Still from ‘I Think You’re Totally Wrong’ trailer
The age-old conversation - or debate, depending how heated you get - about life versus art has stuck around for a reason: there's no real right answer. This didn't stop best-selling-author-slash-university-professor David Shields and Shields's former student stay-at-home-dad-slash-writer Caleb Powell from quarantining themselves in a cabin in the woods for four days in 2013 to debate the topic. Their impassioned, meandering conversation became the book I Think You're Totally Wrong: A Quarrel. When James Franco got his hands on the book, he read it and decided he wanted to adapt it - though "adapt" isn't quite the right word for how to bring a book like this to screen. The film is now complete and awaits all that is to come - festivals, the critics, distribution.
Having seen the trailer and having read the book - and knowing Franco's quirky, high-quality taste in cinematic source material - we wanted to know more and so went to Caleb Powell to answer a few of our questions about the adaptation process and more.
SIGNATURE: In a completely candid conversation such as you and David Shields had over the course of your four days together, very personal details were sure to come out - as some did, right from the start. It's unlikely, I gather, that those in your personal life, i.e. your wives, will read what you've written post-publication. Did you feel compelled to get their sign-off on some of what was said prior to publication?
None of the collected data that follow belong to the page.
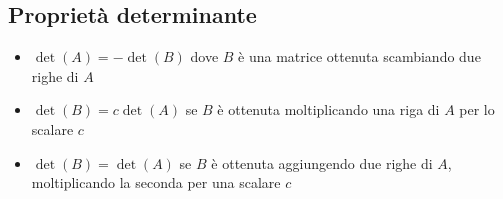 \documentclass[12pt,a4paper,oneside]{article}
\begin{document}
\subsection{Proprietà determinante}
\label{proprietàDet}

\begin{itemize}
	\item $ \det \left( A \right) = - \det \left( B \right)  $ dove $ B $ è una matrice ottenuta scambiando due righe di $ A $
	\item $ \det \left( B \right) = c \det \left( A \right)  $ se $ B $ è ottenuta moltiplicando una riga di $ A $ per lo scalare $ c $
	\item $ \det \left( B \right)  = \det\left( A \right) $ se $ B $ è ottenuta aggiungendo due righe di $ A $, moltiplicando la seconda per una scalare $ c $
	      \hr
\end{itemize}
\end{document}
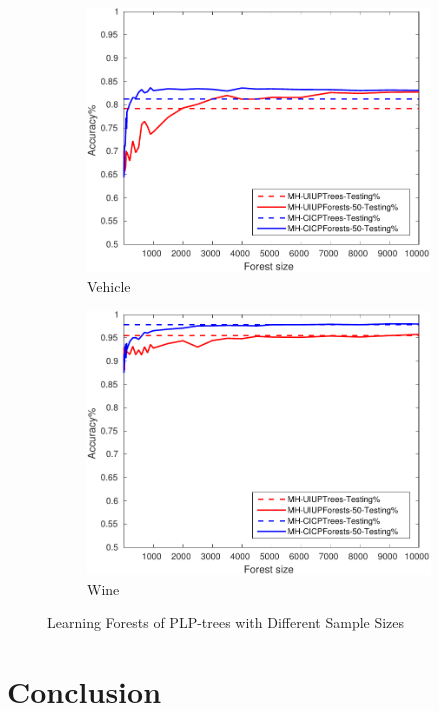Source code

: \begin{figure}[ht]
\begin{subfigure}[b]{0.3\textwidth}
  	\includegraphics[width=\textwidth]{figs/PLPTF/Forests/VehicleDownsampledFurther_Forests_MH.pdf}
  	\caption{Vehicle}
		\label{fig:V4}
	\end{subfigure}
  \begin{subfigure}[b]{0.3\textwidth}
		\centering
  	\includegraphics[width=\textwidth]{figs/PLPTF/Forests/WineDownsampled_Forests_MH.pdf}
  	\caption{Wine}
		\label{fig:W4}
	\end{subfigure}

  \caption{Learning Forests of PLP-trees with Different Sample Sizes}
  \label{fig:forests2}
\end{figure}


\section{Conclusion}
CALEB POWELL: To a degree. Our goal was to write a personal no-holds-barred narrative, and then face the logistics. David's wife read and enjoyed the book before publication, no problem there. My wife still hasn't read it, but she's seen the movie and knows of the content. She understands, although at first she felt uncomfortable that the details about her first marriage would come out. But the culture has changed, and she no longer feels how she did twenty years ago about having a husband that was in the closet.
SIG: When James Franco first approached you about turning your conversation-slash-quarrel into a film, what were your initial thoughts? How did he sell you on the idea?
CP: My first thought was, fuck yeah! But afterward I didn't know how optimistic to be; over ninety-five percent of options never become films. And he didn't have to sell us, he just said, "I'd like to make this into a film." We said, "Let's do it."
SIG: Can you talk a bit about the making of the movie? Did you have to re-create the conversations for the camera? I didn't get the impression from the book that you had a cameraman - or James Franco - along for the adventure. Did the conversations feel odd, having them again?
CP: The book consisted of just the two of us and a recorder. James didn't come into the picture until after we edited a solid first draft. We had such familiarity with the material that re-creating our conversations felt natural. Just like speaking at bookstores, saying the same thing, re-creating and embellishing. As far as shooting the movie, there were twenty hours of film, the cameras just rolled as David and I rehashed main arguments or added fresh material. It did feel unusual, but we had to be so focused that we had little time to contemplate. That came later.
SIG: James Franco, as director, also steps into the action of the film to discuss in a somewhat meta turn of events the making of the film. How comfortable - or uncomfortable - were you with this treatment of the story?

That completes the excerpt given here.